Monday, December 30, 2013

Which radio station really has the best variety of songs?


Listening to the radio


Years ago, I listened to the good ol' FM radio, and I pretty much had something playing 24x7 (as long as nobody complained about the music). Although, for some reason my "preferred" stations would always end up becoming acquired by another entity/competitor/whatever - like WLOL and The Edge.


Eventually, I grew tired of the seemingly "limited music variety" that was available by the usual radio stations, so I usually prefer to stream something (still filled with commercials) from Spotify, Pandora, and other sources, where I have a little more control over the variety (although even these providers seem limited in their breadth of variety)

Radio Tower
Since it's completely unfair to blatantly claim that the local terrestrial FM radio stations have a limited/repetitive song catalog, I figured I'd "be scientific" and actually collect data on what the stations are playing, and then visualize/graph the information to see what would show up. 

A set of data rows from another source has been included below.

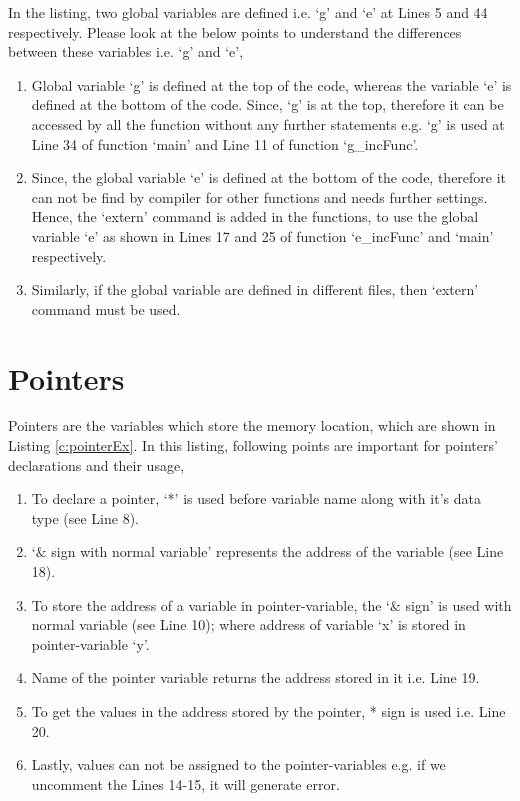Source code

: \begin{explanation}
	In the listing, two global variables are defined i.e. `g' and `e' at Lines 5 and 44 respectively. Please look at the below points to understand the differences between these variables i.e. `g' and `e', 
	
	\begin{enumerate}
		\item Global variable `g' is defined at the top of the code, whereas the variable `e' is defined at the bottom of the code. Since, `g' is at the top, therefore it can be accessed by all the function without any further statements e.g. `g' is used at Line 34 of function `main' and Line 11 of function `g\_incFunc'. 
		
		\item Since, the global variable `e' is defined at the bottom of the code, therefore it can not be find by compiler for other functions and needs further settings. Hence, the `extern' command is added in the functions, to use the global variable `e' as shown in Lines 17 and 25 of function `e\_incFunc' and `main' respectively.	
		
		\item Similarly, if the global variable are defined in different files, then `extern' command must be used. 	
	\end{enumerate}
\end{explanation}


\section{Pointers} \label{sec:PointersBasic}
Pointers are the variables which store the memory location, which are shown in Listing \ref{c:pointerEx}. In this listing, following points are important for pointers' declarations and their usage, 

\begin{enumerate}
	\item To declare a pointer, `*' is used before variable name along with it's data type (see Line 8). 
	
	\item `$\&$ sign with normal variable' represents the address of the variable (see Line 18). 
	
	\item To store the address of a variable in pointer-variable, the `$\&$ sign' is used with normal variable (see Line 10); where address of variable `x' is stored in pointer-variable `y'. 
	
	\item Name of the pointer variable returns the address stored in it i.e. Line 19. 
	
	\item To get the values in the address stored by the pointer, * sign is used i.e. Line 20. 
	
	\item Lastly, values can not be assigned to the pointer-variables e.g. if we uncomment the Lines 14-15, it will generate error.  
\end{enumerate}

There are probably better ways to spot trends within data, but I prefer to view (and explain) things using visual means, so my approach is to simply present things, and "just see what happens".




Accumulating the data


I figured it'd be easy to gather the data, since most of the local station's web sites provide the "currently playing" song data, and if sites like tunein.com and radiosearchengine.com can provide the information, I should be able to figure it out too.

I started with 93X (KXXR), which seems to be the only "current rock-music station" in the area (yeah, pretty sad). I went to their website, and then fired up the developer tools to identify the means used to retrieve the "currently playing" song information. At the time (Dec 2013), it uses a jQuery JSONP call to retrieve the information, which is a decent workaround if the data provider doesn't support CORS

All I had to do was visit the station's website, clear the "Network" tab after everything had finished loading, and then wait for the next song to start. Eventually, entries would appear as the web page would poll the currently playing song, and then update things when needed.

I coded up a simple bit of JavaScript code using Node's http get routine and configured it to poll the website every so often. After a little while, my data collector stopped working. I pointed a real web browser at the station's website to see what the problem was, and I was presented with a "You've been blacklisted" type of message from the station's hosting provider!  I thought it was a tad ironic that a station that presents itself with a "bad-assed barely legal" veneer image had declared that I was too deviant to be allowed access to their website's information. 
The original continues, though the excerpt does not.